Why My PyTorch Diffusion Model Was Slow — and How I Made It 3× Faster

digitado ⋅ 25 de March de 2026

Training a Diffusion Model — even on a “simple” dataset like MNIST — is a trial by fire for your hardware. You expect the GPU to do the heavy lifting, but more often than not, your expensive silicon is sitting idle, waiting for a sluggish pipeline to throw it a bone.

I recently took a DDPM (Denoising Diffusion Probabilistic Model) U-Net and put it through a rigorous optimization gauntlet.

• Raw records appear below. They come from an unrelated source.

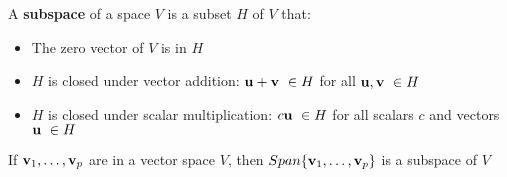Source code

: \documentclass{report}
\begin{document}
\begin{definition}
    A \textbf{subspace} of a space $V$ is a subset $H$ of $V$ that:
    \begin{itemize}
        \item The zero vector of $V$ is in $H$
        \item $H$ is closed under vector addition: $\uu + \vv \ \in H$ for all $\mathbf{u}, \mathbf{v} \ \in H$
        \item $H$ is closed under scalar multiplication: $c\uu \ \in H$ for all scalars $c$ and vectors $\mathbf{u}\ \in H$
    \end{itemize}
\end{definition}

\begin{theorem}
    If $\mathbf{v}_1, \ldots, \mathbf{v}_p$ are in a vector space $V$, then $Span \{\mathbf{v}_1, \ldots, \mathbf{v}_p\}$ is a subspace of $V$
\end{theorem}
\end{document}
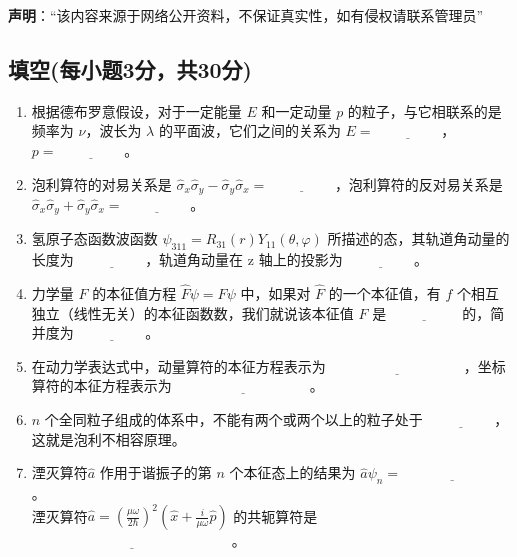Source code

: 
\textbf{声明}：“该内容来源于网络公开资料，不保证真实性，如有侵权请联系管理员”

\subsection{填空(每小题3分，共30分)}
\begin{enumerate}
    \item 根据德布罗意假设，对于一定能量 $E$ 和一定动量 $p$ 的粒子，与它相联系的是频率为 $\nu$，波长为 $\lambda$ 的平面波，它们之间的关系为 $E = \underline{\hspace{2cm}}$，$p = \underline{\hspace{2cm}}$。
    
    \item 泡利算符的对易关系是 $\hat \sigma_x \hat \sigma_y - \hat \sigma_y \hat \sigma_x = \underline{\hspace{2cm}}$，泡利算符的反对易关系是 $\hat \sigma_x \hat \sigma_y + \hat \sigma_y \hat \sigma_x = \underline{\hspace{2cm}}$。
    
    \item 氢原子态函数波函数 $\psi_{311} = R_{31}(r) Y_{11}(\theta, \varphi)$ 所描述的态，其轨道角动量的长度为 $\underline{\hspace{2cm}}$，轨道角动量在 z 轴上的投影为 $\underline{\hspace{2cm}}$。
    
    \item 力学量 $F$ 的本征值方程 $\hat F\psi = F\psi$ 中，如果对 $\hat F$ 的一个本征值，有 $f$ 个相互独立（线性无关）的本征函数数，我们就说该本征值 $F$ 是 $\underline{\hspace{2cm}}$ 的，简并度为 $\underline{\hspace{2cm}}$。
    
    \item 在动力学表达式中，动量算符的本征方程表示为 $\underline{\hspace{4cm}}$，坐标算符的本征方程表示为 $\underline{\hspace{4cm}}$。
    
    \item $n$ 个全同粒子组成的体系中，不能有两个或两个以上的粒子处于 $\underline{\hspace{2cm}}$，这就是泡利不相容原理。

    \item 湮灭算符$\hat a$ 作用于谐振子的第 $n$ 个本征态上的结果为 $\hat a\psi_n = \underline{\hspace{3cm}}$。\\
    湮灭算符$\hat a = \left( \frac{\mu \omega}{2\hbar} \right)^{2} \left(\hat x + \frac{i}{\mu \omega} \hat{p} \right)$ 的共轭算符是 $\underline{\hspace{6cm}}$。


\end{enumerate}

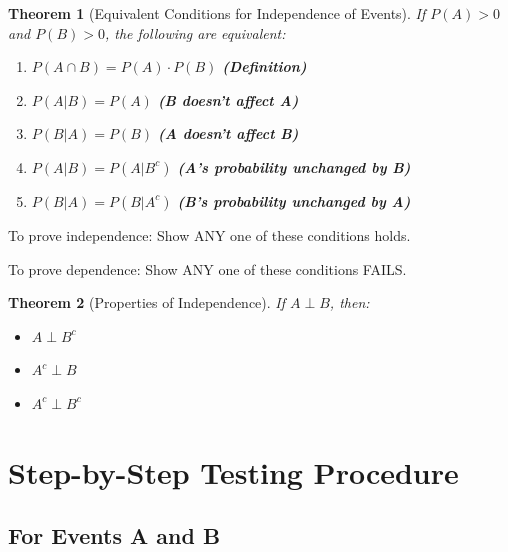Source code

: \documentclass[11pt]{article}
\newtheorem{theorem}{Theorem}
\begin{document}
\begin{theorem}[Equivalent Conditions for Independence of Events]
If $P(A) > 0$ and $P(B) > 0$, the following are equivalent:
\begin{enumerate}
    \item $P(A \cap B) = P(A) \cdot P(B)$ \quad \textbf{(Definition)}

    \item $P(A | B) = P(A)$ \quad \textbf{(B doesn't affect A)}

    \item $P(B | A) = P(B)$ \quad \textbf{(A doesn't affect B)}

    \item $P(A | B) = P(A | B^c)$ \quad \textbf{(A's probability unchanged by B)}

    \item $P(B | A) = P(B | A^c)$ \quad \textbf{(B's probability unchanged by A)}
\end{enumerate}
\end{theorem}

\begin{tcolorbox}[colback=blue!5!white,colframe=blue!75!black,title=Proof Strategy]
To prove independence: Show ANY one of these conditions holds.

To prove dependence: Show ANY one of these conditions FAILS.
\end{tcolorbox}

\begin{theorem}[Properties of Independence]
If $A \perp B$, then:
\begin{itemize}
    \item $A \perp B^c$
    \item $A^c \perp B$
    \item $A^c \perp B^c$
\end{itemize}
\end{theorem}

\section{Step-by-Step Testing Procedure}

\subsection{For Events A and B}
\end{document}
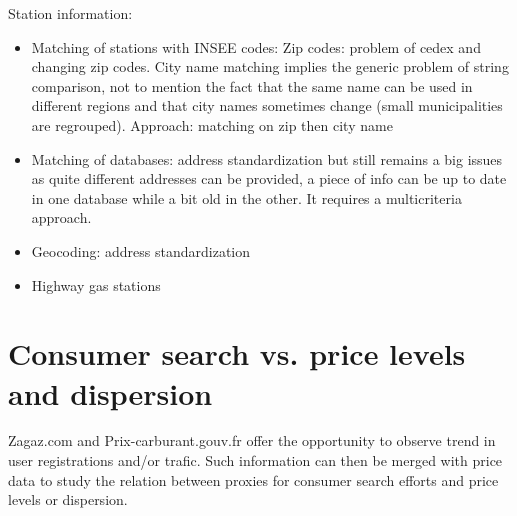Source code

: \documentclass[11pt]{article}
\begin{document}
Station information:
\begin{itemize}
\item Matching of stations with INSEE codes: Zip codes: problem of cedex and changing zip codes. City name matching implies the generic problem of string comparison, not to mention the fact that the same name can be used in different regions and that city names sometimes change (small municipalities are regrouped). Approach: matching on zip then city name
\item Matching of databases: address standardization but still remains a big issues as quite different addresses can be provided, a piece of info can be up to date in one database while a bit old in the other. It requires a multicriteria approach.
\item Geocoding: address standardization
\item Highway gas stations
\end{itemize}

\section{Consumer search vs. price levels and dispersion}

Zagaz.com and Prix-carburant.gouv.fr offer the opportunity to observe trend in user registrations and/or trafic. Such information can then be merged with price data to study the relation between proxies for consumer search efforts and price levels or dispersion.
\end{document}
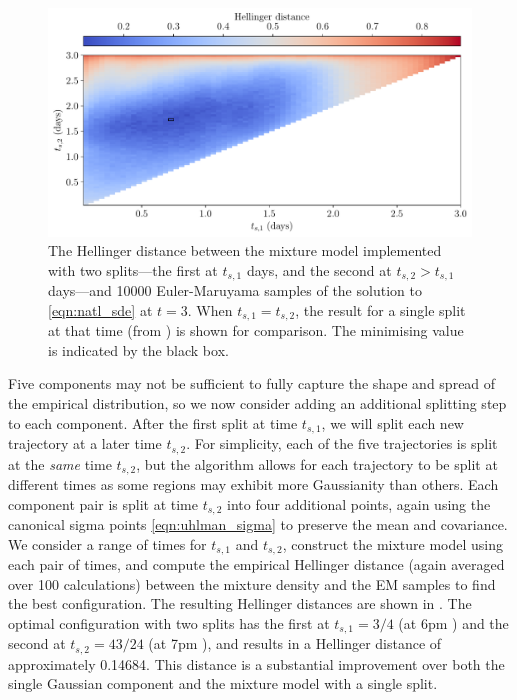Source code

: \begin{figure}
	\centering
	\includegraphics[width=\textwidth]{chp06_applications/figures/gulf_stream/hell_dist_2split}
	\caption{The Hellinger distance between the mixture model implemented with two splits---the first at \(t_{s,1}\) days, and the second at \(t_{s,2} > t_{s,1}\) days---and 10000 Euler-Maruyama samples of the solution to \cref{eqn:natl_sde} at \(t = 3\).
		When \(t_{s,1} = t_{s,2}\), the result for a single split at that time (from ) is shown for comparison.
		The minimising value is indicated by the black box.}
	\label{fig:na_2split_hell}
\end{figure}


Five components may not be sufficient to fully capture the shape and spread of the empirical distribution, so we now consider adding an additional splitting step to each component.
After the first split at time \(t_{s,1}\), we will split each new trajectory at a later time \(t_{s,2}\).
For simplicity, each of the five trajectories is split at the \emph{same} time \(t_{s,2}\), but the algorithm allows for each trajectory to be split at different times as some regions may exhibit more Gaussianity than others.
Each component pair is split at time \(t_{s,2}\) into four additional points, again using the canonical sigma points \cref{eqn:uhlman_sigma} to preserve the mean and covariance.
We consider a range of times for \(t_{s,1}\) and \(t_{s,2}\), construct the mixture model using each pair of times, and compute the empirical Hellinger distance (again averaged over 100 calculations) between the mixture density and the EM samples to find the best configuration.
The resulting Hellinger distances are shown in .
The optimal configuration with two splits has the first at \(t_{s,1} = 3/4\) (at 6pm ) and the second at \(t_{s,2} = 43/24\) (at 7pm ), and results in a Hellinger distance of approximately 0.14684.
This distance is a substantial improvement over both the single Gaussian component and the mixture model with a single split.

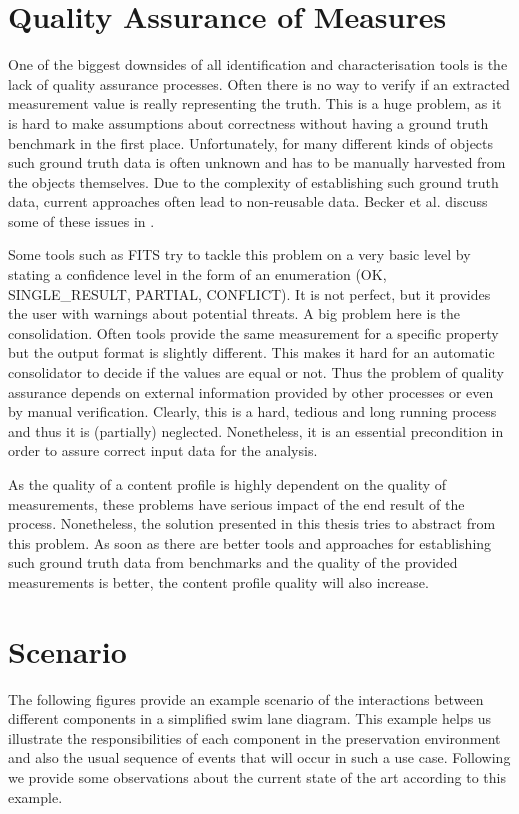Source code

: \section{Quality Assurance of Measures}
One of the biggest downsides of all identification and characterisation tools is the lack of quality assurance processes. Often there is no way to verify if an extracted measurement value is really representing the truth. This is a huge problem, as it is hard to make assumptions about correctness without having a ground truth benchmark in the first place. Unfortunately, for many different kinds of objects such ground truth data is often unknown and has to be manually harvested from the objects themselves. Due to the complexity of establishing such ground truth data, current approaches often lead to non-reusable data. Becker et al. discuss some of these issues in \cite{becker:decision}.

Some tools such as FITS try to tackle this problem on a very basic level by stating a confidence level in the form of an enumeration (OK, SINGLE\_RESULT, PARTIAL, CONFLICT). It is not perfect, but it provides the user with warnings about potential threats.
A big problem here is the consolidation. Often tools provide the same measurement for a specific property but the output format is slightly different. This makes it hard for an automatic consolidator to decide if the values are equal or not. Thus the problem of quality assurance depends on external information provided by other processes or even by manual verification. 
Clearly, this is a hard, tedious and long running process and thus it is (partially) neglected.
Nonetheless, it is an essential precondition in order to assure correct input data for the analysis.

As the quality of a content profile is highly dependent on the quality of measurements, these problems have serious impact of the end result of the process. Nonetheless, the solution presented in this thesis tries to abstract from this problem. As soon as there are better tools and approaches for establishing such ground truth data from benchmarks and the quality of the provided measurements is better, the content profile quality will also increase.

\section{Scenario}
The following figures provide an example scenario of the interactions between different components in a simplified swim lane diagram. This example helps us illustrate the responsibilities of each component in the preservation environment and also the usual sequence of events that will occur in such a use case. Following we provide some observations about the current state of the art according to this example.

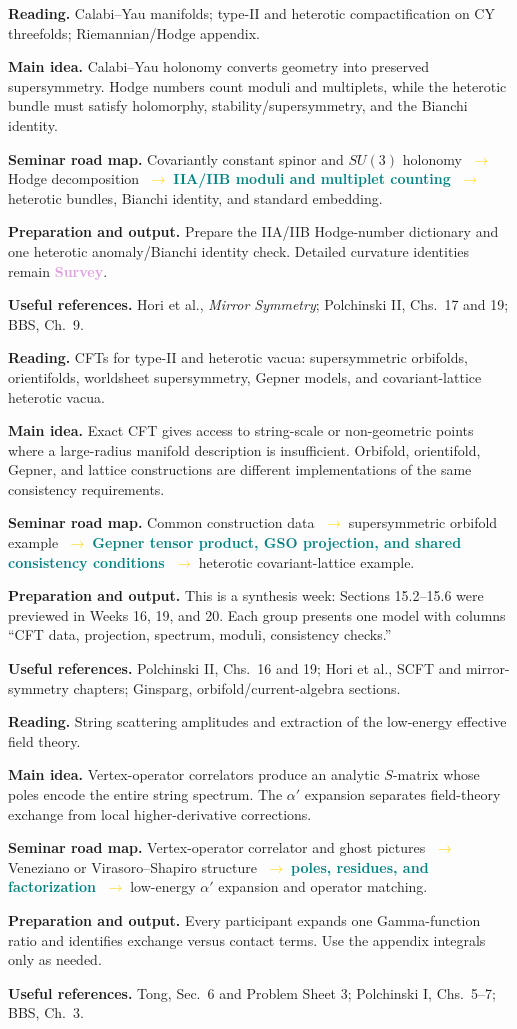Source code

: \documentclass[11pt]{article}
\newcommand{\survey}{\textcolor{plum}{\textbf{Survey}}}
\newcommand{\essential}[1]{\textcolor{teal}{\textbf{#1}}}
\newcommand{\roadarrow}{\textcolor{gold}{\ensuremath{\;\longrightarrow\;}}}
\newcommand{\seminarweek}[7]{%
  \begin{tcolorbox}[
    enhanced,
    colback=white,colframe=navy,
    boxrule=0.65pt,arc=1.5mm,
    left=3mm,right=3mm,top=2mm,bottom=2mm,
    title={#1\hfill\normalfont #2},
    fonttitle=\bfseries,coltitle=white,colbacktitle=navy
  ]
  \textbf{Reading.} #3

  \textbf{Main idea.} #4

  \textbf{Seminar road map.} #5

  \textbf{Preparation and output.} #6

  \textbf{Useful references.} #7
  \end{tcolorbox}
}
\begin{document}
\seminarweek{Week 22}{Ch.~14.5--14.8, pp.~473--520}
{Calabi--Yau manifolds; type-II and heterotic compactification on CY threefolds;
Riemannian/Hodge appendix.}
{Calabi--Yau holonomy converts geometry into preserved supersymmetry.  Hodge
numbers count moduli and multiplets, while the heterotic bundle must satisfy
holomorphy, stability/supersymmetry, and the Bianchi identity.}
{Covariantly constant spinor and $SU(3)$ holonomy \roadarrow Hodge decomposition
\roadarrow \essential{IIA/IIB moduli and multiplet counting} \roadarrow
heterotic bundles, Bianchi identity, and standard embedding.}
{Prepare the IIA/IIB Hodge-number dictionary and one heterotic anomaly/Bianchi
identity check.  Detailed curvature identities remain \survey{}.}
{Hori et al., \emph{Mirror Symmetry}; Polchinski II, Chs.~17 and 19; BBS,
Ch.~9.}

\seminarweek{Week 23}{Ch.~15, pp.~521--584, integrated review}
{CFTs for type-II and heterotic vacua: supersymmetric orbifolds, orientifolds,
worldsheet supersymmetry, Gepner models, and covariant-lattice heterotic vacua.}
{Exact CFT gives access to string-scale or non-geometric points where a
large-radius manifold description is insufficient.  Orbifold, orientifold,
Gepner, and lattice constructions are different implementations of the same
consistency requirements.}
{Common construction data \roadarrow supersymmetric orbifold example
\roadarrow \essential{Gepner tensor product, GSO projection, and shared
consistency conditions} \roadarrow heterotic covariant-lattice example.}
{This is a synthesis week: Sections 15.2--15.6 were previewed in Weeks 16,
19, and 20.  Each group presents one model with columns ``CFT data, projection,
spectrum, moduli, consistency checks.''}
{Polchinski II, Chs.~16 and 19; Hori et al., SCFT and mirror-symmetry chapters;
Ginsparg, orbifold/current-algebra sections.}

\seminarweek{Week 24}{Ch.~16.1--16.3, pp.~585--621}
{String scattering amplitudes and extraction of the low-energy effective field
theory.}
{Vertex-operator correlators produce an analytic $S$-matrix whose poles encode
the entire string spectrum.  The $\alpha'$ expansion separates field-theory
exchange from local higher-derivative corrections.}
{Vertex-operator correlator and ghost pictures \roadarrow Veneziano or
Virasoro--Shapiro structure \roadarrow \essential{poles, residues, and
factorization} \roadarrow low-energy $\alpha'$ expansion and operator matching.}
{Every participant expands one Gamma-function ratio and identifies exchange
versus contact terms.  Use the appendix integrals only as needed.}
{Tong, Sec.~6 and Problem Sheet 3; Polchinski I, Chs.~5--7; BBS, Ch.~3.}
\end{document}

What started as a sluggish 3 minute and 10 second epoch ended in a lightning-fast 1 minute and 9 seconds (stabilizing at 1:15 under thermal load).

This is a ~60% speedup. Here is the detective story of how I hunted down the bottlenecks and crushed them in five distinct phases.

Code: 👉 Diffusion Model Optimization (Code)

The Pre-Flight Check: The Cloud I/O Trap

Before the first epoch even began, I walked right into a massive bottleneck regarding cloud data management in Google Colab.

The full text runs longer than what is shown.